[compile] Consistent compiler config for saved/loaded vllm backends. (#35810)

Signed-off-by: zhxchen17 <zhxchen17@fb.com>
2026-03-05 15:08:12 -05:00
parent a911f4dd20
commit a97954b6a8
2 changed files with 65 additions and 8 deletions
--- a/tests/compile/test_aot_compile.py
+++ b/tests/compile/test_aot_compile.py
@@ -14,6 +14,7 @@ import pytest
 import torch

 import vllm.model_executor.layers.activation
+from vllm.compilation.backends import VllmBackend
 from vllm.compilation.caching import (
    StandaloneCompiledArtifacts,
    VllmSerializableFunction,
@@ -721,3 +722,44 @@ class TestStandaloneCompiledArtifactsIntegration:
            ("mod3", "shape3"),
        ]:
            assert cache.get(submod, shape) == shared_data
+
+    def test_functorch_config(self):
+        vllm_config = make_vllm_config()
+        example_inputs = (torch.randn(10, 10),)
+
+        def add_1(x: torch.Tensor):
+            return x + 1
+
+        gm = torch._dynamo.functional_export.dynamo_graph_capture_for_export(add_1)(
+            *example_inputs
+        )
+
+        gm.graph._codegen = torch.fx.graph.CodeGen()

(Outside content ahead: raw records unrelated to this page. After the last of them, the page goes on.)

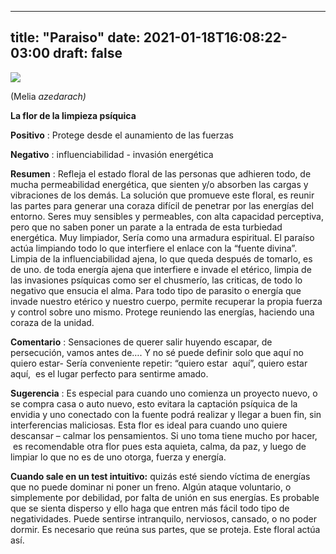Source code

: 
---
title: "Paraiso"
date: 2021-01-18T16:08:22-03:00
draft: false
--- 
        

 ![](/web/20200806005556im_/http://floralesmisioneras.com/images/paraiso.jpg)

 



(Melia *azedarach)*


**La flor de la limpieza psíquica** 
 


**Positivo** : Protege desde el
 aunamiento de las fuerzas


**Negativo** : influenciabilidad -
 invasión energética
 


**Resumen** : Refleja el estado floral de las personas que adhieren todo, de mucha
 permeabilidad energética, que sienten y/o absorben las cargas y vibraciones de
 los demás. La solución que promueve este floral, es reunir las partes para
 generar una coraza difícil de penetrar por las energías del entorno.
Seres muy sensibles y permeables, con alta capacidad
 perceptiva, pero que no saben poner un parate a la entrada de esta turbiedad
 energética. Muy limpiador, Sería como una
 armadura espiritual. El paraíso actúa limpiando todo lo que interfiere el enlace con la
 “fuente divina”.
Limpia
 de la influenciabilidad ajena, lo que queda después de tomarlo, es de uno. de
 toda energía ajena que interfiere e invade el etérico, limpia de las invasiones
 psíquicas como ser el chusmerío, las criticas, de todo lo negativo que ensucia
 el alma. Para todo tipo de parasito o energía que invade nuestro etérico y
 nuestro cuerpo, permite recuperar la propia fuerza y control sobre uno mismo.
 Protege reuniendo las energías, haciendo una coraza de la unidad.
 


**Comentario** :
Sensaciones de querer salir huyendo escapar, de persecución, vamos antes
 de…. Y no sé puede definir solo que aquí no quiero estar- Sería conveniente
 repetir: “quiero estar  aquí”, quiero
 estar aquí,  es el lugar perfecto para
 sentirme amado.
 


**Sugerencia** :
Es
 especial para cuando uno comienza un proyecto nuevo, o se compra casa o auto
 nuevo, esto evitara la captación psíquica de la envidia y uno conectado con la
 fuente podrá realizar y llegar a buen fin, sin interferencias maliciosas.
Esta flor es ideal para cuando uno quiere descansar – calmar los
 pensamientos. Si uno toma tiene mucho por hacer,  es recomendable otra flor pues esta aquieta,
 calma, da paz, y luego de limpiar lo que no es de uno otorga, fuerza y energía.
 


**Cuando sale en un test intuitivo:**  quizás esté siendo víctima de energías que no puede
 dominar ni poner un freno. Algún ataque voluntario, o simplemente por
 debilidad, por falta de unión en sus energías. 
Es probable que se
 sienta disperso y ello haga que entren más fácil todo tipo de negatividades.
 Puede sentirse intranquilo, nerviosos, cansado, o no poder dormir.
Es necesario que
 reúna sus partes, que se proteja. Este floral actúa así.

+        gm._dynamo_bytecode_flatten = None
+        gm._dynamo_bytecode_unflatten = None
+
+        with (
+            torch._functorch.config.patch(bundled_autograd_cache=False),
+            set_current_vllm_config(vllm_config),
+        ):
+            with torch._functorch.config.patch(bundled_autograd_cache=True):
+                fn = VllmSerializableFunction(gm, example_inputs, "", add_1)
+
+            payload = VllmSerializableFunction.serialize_compile_artifacts(fn)
+
+            config = None
+
+            def backend(*args, **kwargs) -> VllmSerializableFunction:
+                nonlocal config
+                # bundled_autograd_cache should be True even compiler backend
+                # runs with bundled_autograd_cache=False in ambient context.

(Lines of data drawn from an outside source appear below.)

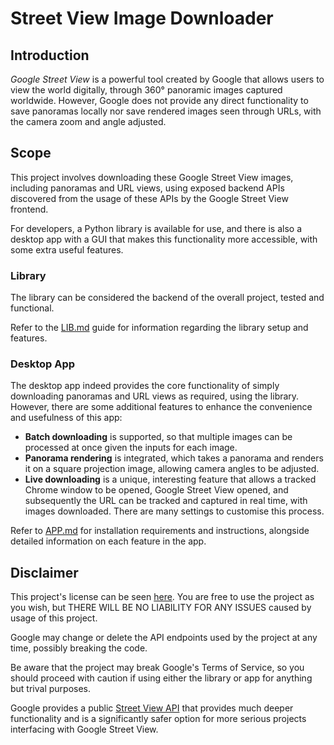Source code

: # Street View Image Downloader

## Introduction

*Google Street View* is a powerful tool created by Google that allows users to view the world digitally, through 360° panoramic images captured worldwide. However, Google does not provide any direct functionality to save panoramas locally nor save rendered images seen through URLs, with the camera zoom and angle adjusted.

## Scope

This project involves downloading these Google Street View images, including panoramas and URL views, using exposed backend APIs discovered from the usage of these APIs by the Google Street View frontend.

For developers, a Python library is available for use, and there is also a desktop app with a GUI that makes this functionality more accessible, with some extra useful features.

### Library
The library can be considered the backend of the overall project, tested and functional.

Refer to the [LIB.md](https://github.com/leoz0214/StreetViewImageDownloader/tree/main/LIB.md) guide for information regarding the library setup and features.

### Desktop App
The desktop app indeed provides the core functionality of simply downloading panoramas and URL views as required, using the library. However, there are some additional features to enhance the convenience and usefulness of this app:

- **Batch downloading** is supported, so that multiple images can be processed at once given the inputs for each image.
- **Panorama rendering** is integrated, which takes a panorama and renders it on a square projection image, allowing camera angles to be adjusted.
- **Live downloading** is a unique, interesting feature that allows a tracked Chrome window to be opened, Google Street View opened, and subsequently the URL can be tracked and captured in real time, with images downloaded. There are many settings to customise this process.

Refer to [APP.md](https://github.com/leoz0214/StreetViewImageDownloader/tree/main/APP.md) for installation requirements and instructions, alongside detailed information on each feature in the app.

## Disclaimer

This project's license can be seen [here](https://github.com/leoz0214/StreetViewImageDownloader/tree/main/LICENSE). You are free to use the project as you wish, but THERE WILL BE NO LIABILITY FOR ANY ISSUES caused by usage of this project.

Google may change or delete the API endpoints used by the project at any time, possibly breaking the code.

Be aware that the project may break Google's Terms of Service, so you should proceed with caution if using either the library or app for anything but trival purposes.

Google provides a public [Street View API](https://developers.google.com/maps/documentation/javascript/streetview) that provides much deeper functionality and is a significantly safer option for more serious projects interfacing with Google Street View.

+                config = torch._functorch.config.save_config_portable()
+                return fn
+
+            loaded_fn = VllmSerializableFunction.deserialize_compile_artifacts(payload)
+            with patch.object(VllmBackend, "__call__", backend):
+                loaded_fn(*example_inputs)
+
+        assert isinstance(config, dict)
+        assert "bundled_autograd_cache" in config
+        assert config["bundled_autograd_cache"] is True